▶ **Exercise objective**:
Could you give back exactly the lines below from the one with "on a deterministic" through the one with "the data generated", without a single picture?

Segment Start: Provided records

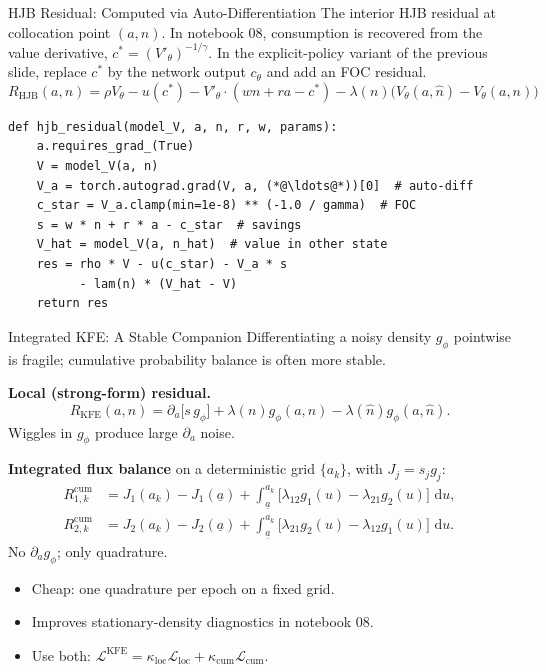 \documentclass[aspectratio=169,11pt]{beamer}
\newcommand{\ud}{\,\mathrm{d}}
\newcommand{\ubar}[1]{\underline{#1}}
\begin{document}
\begin{frame}[fragile]{HJB Residual: Computed via Auto-Differentiation}
\small
The interior HJB residual at collocation point $(a, n)$.  In notebook 08, consumption is recovered from the value derivative, $c^* = (V'_\theta)^{-1/\gamma}$.  In the explicit-policy variant of the previous slide, replace $c^*$ by the network output $c_\theta$ and add an FOC residual.
\vspace{-0.3em}
\[
R_{\text{HJB}}(a,n) = \rho V_\theta - u(c^*) - V'_\theta \cdot (wn + ra - c^*) - \lambda(n)\big(V_\theta(a,\hat{n}) - V_\theta(a,n)\big)
\]
\vspace{-0.5em}
\begin{lstlisting}
def hjb_residual(model_V, a, n, r, w, params):
    a.requires_grad_(True)
    V = model_V(a, n)
    V_a = torch.autograd.grad(V, a, (*@\ldots@*))[0]  # auto-diff
    c_star = V_a.clamp(min=1e-8) ** (-1.0 / gamma)  # FOC
    s = w * n + r * a - c_star  # savings
    V_hat = model_V(a, n_hat)  # value in other state
    res = rho * V - u(c_star) - V_a * s
          - lam(n) * (V_hat - V)
    return res
\end{lstlisting}
\end{frame}

\begin{frame}{Integrated KFE: A Stable Companion}
\footnotesize
Differentiating a noisy density $g_\phi$ pointwise is fragile; cumulative probability balance is often more stable.

\vspace{0.2em}
\textbf{Local (strong-form) residual.}
\vspace{-0.3em}
\[
R_{\text{KFE}}(a,n) = \partial_a\!\bigl[s\,g_\phi\bigr] + \lambda(n)g_\phi(a,n) - \lambda(\hat n)g_\phi(a,\hat n).
\]
Wiggles in $g_\phi$ produce large $\partial_a$ noise.

\vspace{0.2em}
\textbf{Integrated flux balance} on a deterministic grid $\{a_k\}$, with $J_j=s_jg_j$:
\vspace{-0.3em}
\[
\begin{aligned}
R_{1,k}^{\text{cum}}
&= J_1(a_k)-J_1(\ubar a)
   + \int_{\ubar a}^{a_k}\!\bigl[\lambda_{12}g_1(u)-\lambda_{21}g_2(u)\bigr]\,\ud u,\\
R_{2,k}^{\text{cum}}
&= J_2(a_k)-J_2(\ubar a)
   + \int_{\ubar a}^{a_k}\!\bigl[\lambda_{21}g_2(u)-\lambda_{12}g_1(u)\bigr]\,\ud u.
\end{aligned}
\]
No $\partial_a g_\phi$; only quadrature.

\vspace{0.1em}
\begin{itemize}\itemsep0pt
    \item Cheap: one quadrature per epoch on a fixed grid.
    \item Improves stationary-density diagnostics in notebook 08.
    \item Use both: $\mathcal L^{\text{KFE}}=\kappa_{\text{loc}}\mathcal L_{\text{loc}}+\kappa_{\text{cum}}\mathcal L_{\text{cum}}$.
\end{itemize}
\end{frame}
\end{document}
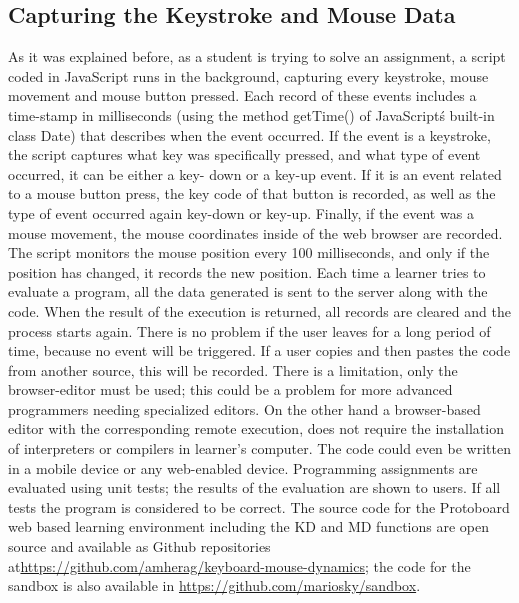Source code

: \documentclass[a4paper,twoside]{article}
\begin{document}
\subsection{Capturing the Keystroke and Mouse Data}
As it was explained before, as a student is trying to solve an assignment,
a script coded in JavaScript runs in the background,
capturing every keystroke, mouse movement and mouse button pressed. Each record
of these events includes a time-stamp in milliseconds (using the method
getTime() of JavaScript\'s built-in class Date) that describes when the event
occurred. If the event is a keystroke, the script captures what key was
specifically pressed, and what type of event occurred, it can be either a key-
down or a key-up event. If it is an event related to a mouse button press, the
key code of that button is recorded, as well as the type of event occurred again
key-down or key-up. Finally, if the event was a mouse movement, the mouse
coordinates inside of the web browser are recorded. The script monitors the
mouse position every 100 milliseconds, and only if the position has changed, it
records the new position. Each time a learner tries to evaluate a program, all
the data generated is sent to the server along with the code. When the result of
the execution is returned, all records are cleared and the process starts again.
There is no problem if the user leaves for a long period of time, because no
event will be triggered. If a user copies and then pastes the code from another
source, this will be recorded. There is a limitation, only the browser-editor
must be used; this could be a problem for more advanced programmers needing
specialized editors.  On the other hand a browser-based editor with the
corresponding remote execution, does not require the installation of
interpreters or compilers in learner’s computer. The code could even be written
in a mobile device or any web-enabled device. Programming assignments are
evaluated using unit tests; the results of the evaluation are shown to users.
If all tests the program is considered to be correct. The source code for the
Protoboard web based learning environment including the KD and MD functions are
open source and available as Github repositories
at\url{https://github.com/amherag/keyboard-mouse-dynamics}; the code for the
sandbox is also available in \url{https://github.com/mariosky/sandbox}.
\end{document}
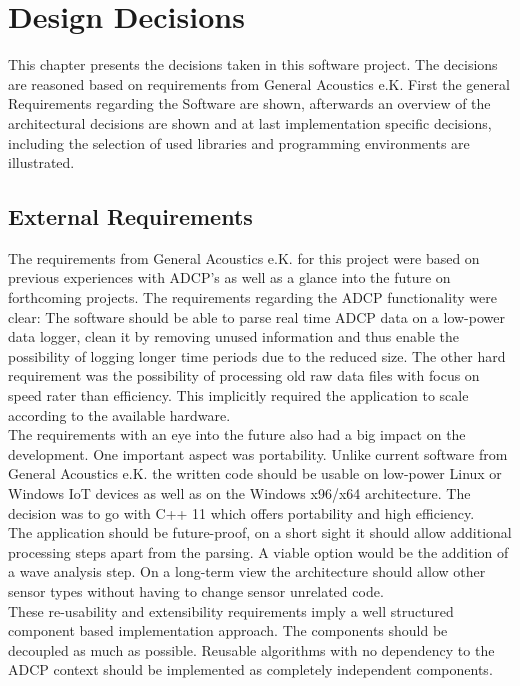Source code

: 
\chapter{Design Decisions}
This chapter presents the decisions taken in this software project. The decisions are reasoned based on requirements from General Acoustics e.K. First the general Requirements regarding the Software are shown, afterwards an overview of the architectural decisions are shown and at last implementation specific decisions, including the selection of used libraries and programming environments are illustrated. 
\section{External Requirements}
The requirements from General Acoustics e.K. for this project were based on previous experiences with ADCP's as well as a glance into the future on forthcoming projects. The requirements regarding the ADCP functionality were clear: The software should be able to parse real time ADCP data on a low-power data logger, clean it by removing unused information and thus enable the possibility of logging longer time periods due to the reduced size. The other hard requirement was the possibility of processing old raw data files with focus on speed rater than efficiency. This implicitly required the application to scale according to the available hardware.\\ The requirements with an eye into the future also had a big impact on the development. One important aspect was portability. Unlike current software from General Acoustics e.K. the written code should be usable on low-power Linux or Windows IoT devices as well as on the Windows x96/x64 architecture. The decision was to go with C++ 11 which offers portability and high efficiency.\\
The application should be future-proof, on a short sight it should allow additional processing steps apart from the parsing. A viable option would be the addition of a wave analysis step. On a long-term view the architecture should allow other sensor types without having to change sensor unrelated code.\\ 
These re-usability and extensibility requirements imply a well structured component based implementation approach. The components should be decoupled as much as possible. Reusable algorithms with no dependency to the ADCP context should be implemented as completely independent components.\\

Segment End: Provided records

▶ **Result for this task**:
\textbf{Integrated flux balance} on a deterministic grid $\{a_k\}$, with $J_j=s_jg_j$:
\vspace{-0.3em}
\[
\begin{aligned}
R_{1,k}^{\text{cum}}
&= J_1(a_k)-J_1(\ubar a)
   + \int_{\ubar a}^{a_k}\!\bigl[\lambda_{12}g_1(u)-\lambda_{21}g_2(u)\bigr]\,\ud u,\\
R_{2,k}^{\text{cum}}
&= J_2(a_k)-J_2(\ubar a)
   + \int_{\ubar a}^{a_k}\!\bigl[\lambda_{21}g_2(u)-\lambda_{12}g_1(u)\bigr]\,\ud u.
\end{aligned}
\]
No $\partial_a g_\phi$; only quadrature.

\vspace{0.1em}
\begin{itemize}\itemsep0pt
    \item Cheap: one quadrature per epoch on a fixed grid.
    \item Improves stationary-density diagnostics in notebook 08.
    \item Use both: $\mathcal L^{\text{KFE}}=\kappa_{\text{loc}}\mathcal L_{\text{loc}}+\kappa_{\text{cum}}\mathcal L_{\text{cum}}$.
\end{itemize}
\end{frame}
\end{document}
Source code

: \documentclass[a4paper,twoside]{article}
\begin{document}
\subsection{Capturing the Keystroke and Mouse Data}
As it was explained before, as a student is trying to solve an assignment,
a script coded in JavaScript runs in the background,
capturing every keystroke, mouse movement and mouse button pressed. Each record
of these events includes a time-stamp in milliseconds (using the method
getTime() of JavaScript\'s built-in class Date) that describes when the event
occurred. If the event is a keystroke, the script captures what key was
specifically pressed, and what type of event occurred, it can be either a key-
down or a key-up event. If it is an event related to a mouse button press, the
key code of that button is recorded, as well as the type of event occurred again
key-down or key-up. Finally, if the event was a mouse movement, the mouse
coordinates inside of the web browser are recorded. The script monitors the
mouse position every 100 milliseconds, and only if the position has changed, it
records the new position. Each time a learner tries to evaluate a program, all
the data generated is sent to the server along with the code. When the result of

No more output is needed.